I’m starting to dabble in Tensorflow on my own and want to teach a model a simple linear equation. So to generate training data, I’m writing a little script to produce two arrays, one of 100 tuples of two random integers (x1, x2) and one where each value is y = 2 * x1 + 5 * x2:
import tensorflow as tf
import numpy as np
list_len = 100
x_data_list = []
y_data_list = []
for i in range(list_len):
x1 = np.random.randint(100)
x2 = np.random.randint(100)
x_data_list.append((x1, x2))
y_data_list.append(2 * x1 + 5 * x2)
x_data = np.asarray(x_data_list)
y_data = np.asarray(y_data_list)
Then I want to build a simple model to learn the relationship between these two arrays:
model = tf.keras.Sequential([
tf.keras.layers.Dense(units=2, name="Input_layer", input_shape=(2,), activation="relu"),
tf.keras.layers.Dense(units=16, name="Hidden_layer", activation="relu"),
tf.keras.layers.Dense(units=1, name="Output_layer", activation="relu")
])
model.compile(optimizer='sgd', loss='mean_squared_error')

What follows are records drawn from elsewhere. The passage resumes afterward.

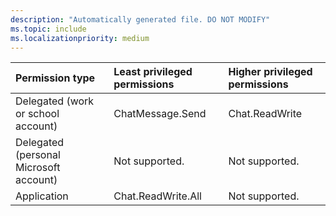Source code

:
```yaml
---
description: "Automatically generated file. DO NOT MODIFY"
ms.topic: include
ms.localizationpriority: medium
---
```


|Permission type|Least privileged permissions|Higher privileged permissions|
|:---|:---|:---|
|Delegated (work or school account)|ChatMessage.Send|Chat.ReadWrite|
|Delegated (personal Microsoft account)|Not supported.|Not supported.|
|Application|Chat.ReadWrite.All|Not supported.|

model.fit(x_data, y_data, epochs=10)
The code runs, but it’s quite useless - it starts with a ridiculously high loss, and that loss never goes down over those epochs.
After some attempts at troubleshooting, my theory is that the problem lies with the dimensionality of the input_shape
parameter in the input layer which I got wrong in such a way that the model doesn’t know it’s supposed to map two input integers from x_data to one output integer from y_data. But my attempts to change that parameter only get me an error that the model expects another dimensionality of input data. And (2,) is what I get when I pass one of the instances of x_data into np.shape()
.
Anyone have an idea what I’m doing wrong? Ideas would be much appreciated!